[TASK INPUTS]
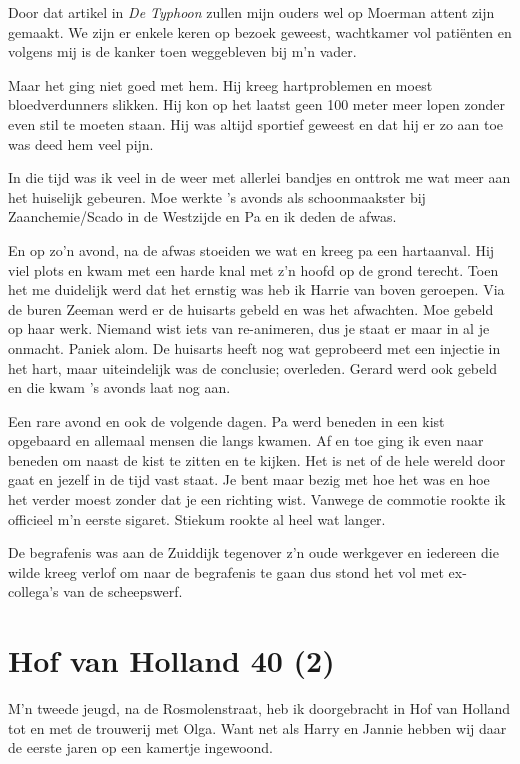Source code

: \documentclass[10pt,twoside,openright]{memoir}
\begin{document}
Door dat artikel in \emph{De Typhoon} zullen mijn ouders wel op Moerman attent zijn gemaakt. We zijn er enkele keren op bezoek geweest, wachtkamer vol patiënten en volgens mij is de kanker toen weggebleven bij m’n vader. 

Maar het ging niet goed met hem. Hij kreeg hartproblemen en moest bloedverdunners slikken. Hij kon op het laatst geen 100 meter meer lopen zonder even stil te moeten staan. Hij was altijd sportief geweest en dat hij er zo aan toe was deed hem veel pijn.

In die tijd was ik veel in de weer met allerlei bandjes en onttrok me wat meer aan het huiselijk gebeuren. Moe werkte ’s avonds als schoonmaakster bij Zaanchemie/Scado in de Westzijde en Pa en ik deden de afwas. 

En op zo’n avond, na de afwas stoeiden we wat en kreeg pa een hartaanval. Hij viel plots en kwam met een harde knal met z’n hoofd op de grond terecht. Toen het me duidelijk werd dat het ernstig was heb ik Harrie van boven geroepen. Via de buren Zeeman werd er de huisarts gebeld en was het afwachten. Moe gebeld op haar werk. Niemand wist iets van re-animeren, dus je staat er maar in al je onmacht. Paniek alom. De huisarts heeft nog wat geprobeerd met een injectie in het hart, maar uiteindelijk was de conclusie; overleden. Gerard werd ook gebeld en die kwam ’s avonds laat nog aan. 

Een rare avond en ook de volgende dagen. Pa werd beneden in een kist opgebaard en allemaal mensen die langs kwamen. Af en toe ging ik even naar beneden om naast de kist te zitten en te kijken. Het is net of de hele wereld door gaat en jezelf in de tijd vast staat. Je bent maar bezig met hoe het was en hoe het verder moest zonder dat je een richting wist. Vanwege de commotie rookte ik officieel m’n eerste sigaret. Stiekum rookte al heel wat langer.

De begrafenis was aan de Zuiddijk tegenover z’n oude werkgever en iedereen die wilde kreeg verlof om naar de begrafenis te gaan dus stond het vol met ex-collega’s van de scheepswerf. 

\chapter{Hof van Holland 40 (2)} %
\label{cha:hofvanholland2}

M’n tweede jeugd, na de Rosmolenstraat, heb ik doorgebracht in Hof van Holland tot en met de trouwerij met Olga. Want net als Harry en Jannie hebben wij daar de eerste jaren op een kamertje ingewoond.
\end{document}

[TASK DIRECTIONS] Output the data above in full. Skip every picture.

[OUTPUT FOR THIS EXERCISE]
Source code

: \documentclass[10pt,twoside,openright]{memoir}
\begin{document}
Door dat artikel in \emph{De Typhoon} zullen mijn ouders wel op Moerman attent zijn gemaakt. We zijn er enkele keren op bezoek geweest, wachtkamer vol patiënten en volgens mij is de kanker toen weggebleven bij m’n vader. 

Maar het ging niet goed met hem. Hij kreeg hartproblemen en moest bloedverdunners slikken. Hij kon op het laatst geen 100 meter meer lopen zonder even stil te moeten staan. Hij was altijd sportief geweest en dat hij er zo aan toe was deed hem veel pijn.

In die tijd was ik veel in de weer met allerlei bandjes en onttrok me wat meer aan het huiselijk gebeuren. Moe werkte ’s avonds als schoonmaakster bij Zaanchemie/Scado in de Westzijde en Pa en ik deden de afwas. 

En op zo’n avond, na de afwas stoeiden we wat en kreeg pa een hartaanval. Hij viel plots en kwam met een harde knal met z’n hoofd op de grond terecht. Toen het me duidelijk werd dat het ernstig was heb ik Harrie van boven geroepen. Via de buren Zeeman werd er de huisarts gebeld en was het afwachten. Moe gebeld op haar werk. Niemand wist iets van re-animeren, dus je staat er maar in al je onmacht. Paniek alom. De huisarts heeft nog wat geprobeerd met een injectie in het hart, maar uiteindelijk was de conclusie; overleden. Gerard werd ook gebeld en die kwam ’s avonds laat nog aan. 

Een rare avond en ook de volgende dagen. Pa werd beneden in een kist opgebaard en allemaal mensen die langs kwamen. Af en toe ging ik even naar beneden om naast de kist te zitten en te kijken. Het is net of de hele wereld door gaat en jezelf in de tijd vast staat. Je bent maar bezig met hoe het was en hoe het verder moest zonder dat je een richting wist. Vanwege de commotie rookte ik officieel m’n eerste sigaret. Stiekum rookte al heel wat langer.

De begrafenis was aan de Zuiddijk tegenover z’n oude werkgever en iedereen die wilde kreeg verlof om naar de begrafenis te gaan dus stond het vol met ex-collega’s van de scheepswerf. 

\chapter{Hof van Holland 40 (2)} %
\label{cha:hofvanholland2}

M’n tweede jeugd, na de Rosmolenstraat, heb ik doorgebracht in Hof van Holland tot en met de trouwerij met Olga. Want net als Harry en Jannie hebben wij daar de eerste jaren op een kamertje ingewoond.
\end{document}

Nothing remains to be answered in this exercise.